Transcribe all records, preserving every character.
--- Excerpted data ---
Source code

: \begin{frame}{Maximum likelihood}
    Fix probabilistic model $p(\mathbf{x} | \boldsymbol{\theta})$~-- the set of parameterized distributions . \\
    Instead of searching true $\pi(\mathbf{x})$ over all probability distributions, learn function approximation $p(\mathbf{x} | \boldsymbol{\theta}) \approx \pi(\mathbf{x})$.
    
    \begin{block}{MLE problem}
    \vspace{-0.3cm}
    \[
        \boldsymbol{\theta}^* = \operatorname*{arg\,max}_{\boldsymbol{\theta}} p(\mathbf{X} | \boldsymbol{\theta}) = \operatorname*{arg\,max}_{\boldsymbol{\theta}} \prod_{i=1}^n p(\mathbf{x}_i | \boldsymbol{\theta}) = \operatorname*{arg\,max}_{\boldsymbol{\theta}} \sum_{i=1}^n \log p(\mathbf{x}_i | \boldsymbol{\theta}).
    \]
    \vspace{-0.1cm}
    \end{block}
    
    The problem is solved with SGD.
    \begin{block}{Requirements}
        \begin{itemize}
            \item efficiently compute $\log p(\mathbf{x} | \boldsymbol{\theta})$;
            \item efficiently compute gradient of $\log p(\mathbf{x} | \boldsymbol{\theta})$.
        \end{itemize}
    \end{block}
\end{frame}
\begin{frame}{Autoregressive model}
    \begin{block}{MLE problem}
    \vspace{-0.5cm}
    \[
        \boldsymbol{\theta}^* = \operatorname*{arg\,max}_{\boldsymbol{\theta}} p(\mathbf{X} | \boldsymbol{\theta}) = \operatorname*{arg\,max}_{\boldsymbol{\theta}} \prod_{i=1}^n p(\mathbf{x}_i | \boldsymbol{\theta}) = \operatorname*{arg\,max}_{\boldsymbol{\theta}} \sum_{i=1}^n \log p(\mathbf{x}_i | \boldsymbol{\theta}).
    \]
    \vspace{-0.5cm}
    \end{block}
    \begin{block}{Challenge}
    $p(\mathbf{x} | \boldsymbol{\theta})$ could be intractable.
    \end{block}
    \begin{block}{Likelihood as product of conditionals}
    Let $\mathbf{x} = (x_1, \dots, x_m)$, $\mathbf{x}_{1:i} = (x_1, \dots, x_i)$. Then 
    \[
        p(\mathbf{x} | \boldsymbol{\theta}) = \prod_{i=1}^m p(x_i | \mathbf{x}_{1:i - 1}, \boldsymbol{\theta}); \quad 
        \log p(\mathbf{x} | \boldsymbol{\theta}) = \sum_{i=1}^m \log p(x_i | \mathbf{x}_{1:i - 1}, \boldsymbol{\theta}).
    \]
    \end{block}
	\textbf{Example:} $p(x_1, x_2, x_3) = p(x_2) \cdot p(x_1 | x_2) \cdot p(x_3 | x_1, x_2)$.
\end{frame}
---
**Task output**
Source code

: \begin{frame}{Maximum likelihood}
    Fix probabilistic model $p(\mathbf{x} | \boldsymbol{\theta})$~-- the set of parameterized distributions . \\
    Instead of searching true $\pi(\mathbf{x})$ over all probability distributions, learn function approximation $p(\mathbf{x} | \boldsymbol{\theta}) \approx \pi(\mathbf{x})$.
    
    \begin{block}{MLE problem}
    \vspace{-0.3cm}
    \[
        \boldsymbol{\theta}^* = \operatorname*{arg\,max}_{\boldsymbol{\theta}} p(\mathbf{X} | \boldsymbol{\theta}) = \operatorname*{arg\,max}_{\boldsymbol{\theta}} \prod_{i=1}^n p(\mathbf{x}_i | \boldsymbol{\theta}) = \operatorname*{arg\,max}_{\boldsymbol{\theta}} \sum_{i=1}^n \log p(\mathbf{x}_i | \boldsymbol{\theta}).
    \]
    \vspace{-0.1cm}
    \end{block}
    
    The problem is solved with SGD.
    \begin{block}{Requirements}
        \begin{itemize}
            \item efficiently compute $\log p(\mathbf{x} | \boldsymbol{\theta})$;
            \item efficiently compute gradient of $\log p(\mathbf{x} | \boldsymbol{\theta})$.
        \end{itemize}
    \end{block}
\end{frame}
\begin{frame}{Autoregressive model}
    \begin{block}{MLE problem}
    \vspace{-0.5cm}
    \[
        \boldsymbol{\theta}^* = \operatorname*{arg\,max}_{\boldsymbol{\theta}} p(\mathbf{X} | \boldsymbol{\theta}) = \operatorname*{arg\,max}_{\boldsymbol{\theta}} \prod_{i=1}^n p(\mathbf{x}_i | \boldsymbol{\theta}) = \operatorname*{arg\,max}_{\boldsymbol{\theta}} \sum_{i=1}^n \log p(\mathbf{x}_i | \boldsymbol{\theta}).
    \]
    \vspace{-0.5cm}
    \end{block}
    \begin{block}{Challenge}
    $p(\mathbf{x} | \boldsymbol{\theta})$ could be intractable.
    \end{block}
    \begin{block}{Likelihood as product of conditionals}
    Let $\mathbf{x} = (x_1, \dots, x_m)$, $\mathbf{x}_{1:i} = (x_1, \dots, x_i)$. Then 
    \[
        p(\mathbf{x} | \boldsymbol{\theta}) = \prod_{i=1}^m p(x_i | \mathbf{x}_{1:i - 1}, \boldsymbol{\theta}); \quad 
        \log p(\mathbf{x} | \boldsymbol{\theta}) = \sum_{i=1}^m \log p(x_i | \mathbf{x}_{1:i - 1}, \boldsymbol{\theta}).
    \]
    \end{block}
	\textbf{Example:} $p(x_1, x_2, x_3) = p(x_2) \cdot p(x_1 | x_2) \cdot p(x_3 | x_1, x_2)$.
\end{frame}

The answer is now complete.